One such treasure hunter is Dr. Adam Powell, who is the President and founder of the healthcare consulting firm Payer+Provider Syndicate, which uses economic and health services research techniques to drive operational change within hospitals and health insurance companies. Dr. Powell and his team comprise a unique company that is an innovation both in its design and the types of services it provides. In a very real sense, Payer+Provider itself is the innovation.

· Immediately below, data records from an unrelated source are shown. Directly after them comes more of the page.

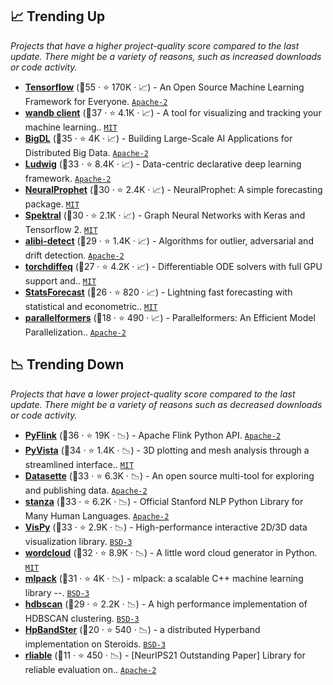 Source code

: ## 📈 Trending Up

_Projects that have a higher project-quality score compared to the last update. There might be a variety of reasons, such as increased downloads or code activity._

- <b><a href="https://github.com/tensorflow/tensorflow">Tensorflow</a></b> (🥇55 ·  ⭐ 170K · 📈) - An Open Source Machine Learning Framework for Everyone. <code><a href="http://bit.ly/3nYMfla">Apache-2</a></code> <code><img src="https://git.io/JLy1A" style="display:inline;" width="13" height="13"></code>
- <b><a href="https://github.com/wandb/wandb">wandb client</a></b> (🥇37 ·  ⭐ 4.1K · 📈) - A tool for visualizing and tracking your machine learning.. <code><a href="http://bit.ly/34MBwT8">MIT</a></code>
- <b><a href="https://github.com/intel-analytics/BigDL">BigDL</a></b> (🥈35 ·  ⭐ 4K · 📈) - Building Large-Scale AI Applications for Distributed Big Data. <code><a href="http://bit.ly/3nYMfla">Apache-2</a></code>
- <b><a href="https://github.com/ludwig-ai/ludwig">Ludwig</a></b> (🥈33 ·  ⭐ 8.4K · 📈) - Data-centric declarative deep learning framework. <code><a href="http://bit.ly/3nYMfla">Apache-2</a></code> <code><img src="https://git.io/JLy1A" style="display:inline;" width="13" height="13"></code>
- <b><a href="https://github.com/ourownstory/neural_prophet">NeuralProphet</a></b> (🥈30 ·  ⭐ 2.4K · 📈) - NeuralProphet: A simple forecasting package. <code><a href="http://bit.ly/34MBwT8">MIT</a></code> <code><img src="https://git.io/JLy1Q" style="display:inline;" width="13" height="13"></code>
- <b><a href="https://github.com/danielegrattarola/spektral">Spektral</a></b> (🥈30 ·  ⭐ 2.1K · 📈) - Graph Neural Networks with Keras and Tensorflow 2. <code><a href="http://bit.ly/34MBwT8">MIT</a></code> <code><img src="https://git.io/JLy1A" style="display:inline;" width="13" height="13"></code>
- <b><a href="https://github.com/SeldonIO/alibi-detect">alibi-detect</a></b> (🥈29 ·  ⭐ 1.4K · 📈) - Algorithms for outlier, adversarial and drift detection. <code><a href="http://bit.ly/3nYMfla">Apache-2</a></code>
- <b><a href="https://github.com/rtqichen/torchdiffeq">torchdiffeq</a></b> (🥈27 ·  ⭐ 4.2K · 📈) - Differentiable ODE solvers with full GPU support and.. <code><a href="http://bit.ly/34MBwT8">MIT</a></code> <code><img src="https://git.io/JLy1Q" style="display:inline;" width="13" height="13"></code>
- <b><a href="https://github.com/Nixtla/statsforecast">StatsForecast</a></b> (🥈26 ·  ⭐ 820 · 📈) - Lightning fast forecasting with statistical and econometric.. <code><a href="http://bit.ly/34MBwT8">MIT</a></code>
- <b><a href="https://github.com/tunib-ai/parallelformers">parallelformers</a></b> (🥉18 ·  ⭐ 490 · 📈) - Parallelformers: An Efficient Model Parallelization.. <code><a href="http://bit.ly/3nYMfla">Apache-2</a></code>

## 📉 Trending Down

_Projects that have a lower project-quality score compared to the last update. There might be a variety of reasons such as decreased downloads or code activity._

- <b><a href="https://github.com/apache/flink">PyFlink</a></b> (🥈36 ·  ⭐ 19K · 📉) - Apache Flink Python API. <code><a href="http://bit.ly/3nYMfla">Apache-2</a></code>
- <b><a href="https://github.com/pyvista/pyvista">PyVista</a></b> (🥈34 ·  ⭐ 1.4K · 📉) - 3D plotting and mesh analysis through a streamlined interface.. <code><a href="http://bit.ly/34MBwT8">MIT</a></code> <code><img src="https://git.io/JLy1E" style="display:inline;" width="13" height="13"></code>
- <b><a href="https://github.com/simonw/datasette">Datasette</a></b> (🥇33 ·  ⭐ 6.3K · 📉) - An open source multi-tool for exploring and publishing data. <code><a href="http://bit.ly/3nYMfla">Apache-2</a></code>
- <b><a href="https://github.com/stanfordnlp/stanza">stanza</a></b> (🥈33 ·  ⭐ 6.2K · 📉) - Official Stanford NLP Python Library for Many Human Languages. <code><a href="http://bit.ly/3nYMfla">Apache-2</a></code>
- <b><a href="https://github.com/vispy/vispy">VisPy</a></b> (🥈33 ·  ⭐ 2.9K · 📉) - High-performance interactive 2D/3D data visualization library. <code><a href="http://bit.ly/3aKzpTv">BSD-3</a></code> <code><img src="https://git.io/JLy1E" style="display:inline;" width="13" height="13"></code>
- <b><a href="https://github.com/amueller/word_cloud">wordcloud</a></b> (🥈32 ·  ⭐ 8.9K · 📉) - A little word cloud generator in Python. <code><a href="http://bit.ly/34MBwT8">MIT</a></code>
- <b><a href="https://github.com/mlpack/mlpack">mlpack</a></b> (🥉31 ·  ⭐ 4K · 📉) - mlpack: a scalable C++ machine learning library --. <code><a href="http://bit.ly/3aKzpTv">BSD-3</a></code>
- <b><a href="https://github.com/scikit-learn-contrib/hdbscan">hdbscan</a></b> (🥈29 ·  ⭐ 2.2K · 📉) - A high performance implementation of HDBSCAN clustering. <code><a href="http://bit.ly/3aKzpTv">BSD-3</a></code> <code><img src="https://git.io/JLy1F" style="display:inline;" width="13" height="13"></code>
- <b><a href="https://github.com/automl/HpBandSter">HpBandSter</a></b> (🥉20 ·  ⭐ 540 · 📉) - a distributed Hyperband implementation on Steroids. <code><a href="http://bit.ly/3aKzpTv">BSD-3</a></code>
- <b><a href="https://github.com/google-research/rliable">rliable</a></b> (🥉11 ·  ⭐ 450 · 📉) - [NeurIPS21 Outstanding Paper] Library for reliable evaluation on.. <code><a href="http://bit.ly/3nYMfla">Apache-2</a></code>

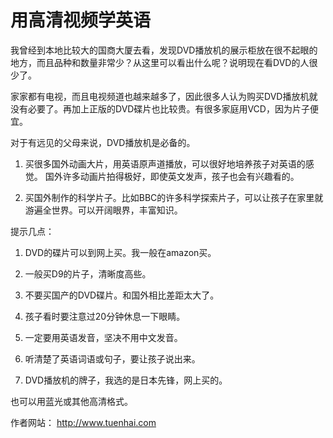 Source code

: # 用高清视频学英语


我曾经到本地比较大的国商大厦去看，发现DVD播放机的展示柜放在很不起眼的地方，而且品种和数量非常少？从这里可以看出什么呢？说明现在看DVD的人很少了。

家家都有电视，而且电视频道也越来越多了，因此很多人认为购买DVD播放机就没有必要了。再加上正版的DVD碟片也比较贵。有很多家庭用VCD，因为片子便宜。

对于有远见的父母来说，DVD播放机是必备的。

1. 买很多国外动画大片，用英语原声道播放，可以很好地培养孩子对英语的感觉。
	国外许多动画片拍得极好，即使英文发声，孩子也会有兴趣看的。

2. 买国外制作的科学片子。比如BBC的许多科学探索片子，可以让孩子在家里就游遍全世界。可以开阔眼界，丰富知识。

提示几点：

1. DVD的碟片可以到网上买。我一般在amazon买。

2. 一般买D9的片子，清晰度高些。

3. 不要买国产的DVD碟片。和国外相比差距太大了。

4. 孩子看时要注意过20分钟休息一下眼睛。

5. 一定要用英语发音，坚决不用中文发音。

6. 听清楚了英语词语或句子，要让孩子说出来。

7. DVD播放机的牌子，我选的是日本先锋，网上买的。

也可以用蓝光或其他高清格式。


作者网站： http://www.tuenhai.com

A company of industry leaders that define the problems instead of solving them

One of the primary differentiators of Payer+Provider is that every consultant in the firm is a recognized field expert, holding at least doctorate in a relevant field. Thus, all of the people on the Payer+Provider team have produced world-class, peer-reviewed research on health services, and have an exceptionally deep understanding of the problems they solve. Rather than solely being called in to solve a client's problems, Payer+Provider has already generated solutions to specific problems in the industry and is working on applying these solutions to the unique versions of the problems face by their clients (see, for example, their TraumaQi program).[1] This, of itself, is a two-fold innovation:

1) Bringing in experts and giving them space both to cross-talk and to talk to people on the front lines, which allows for the application of deep knowledge to elicit new insights.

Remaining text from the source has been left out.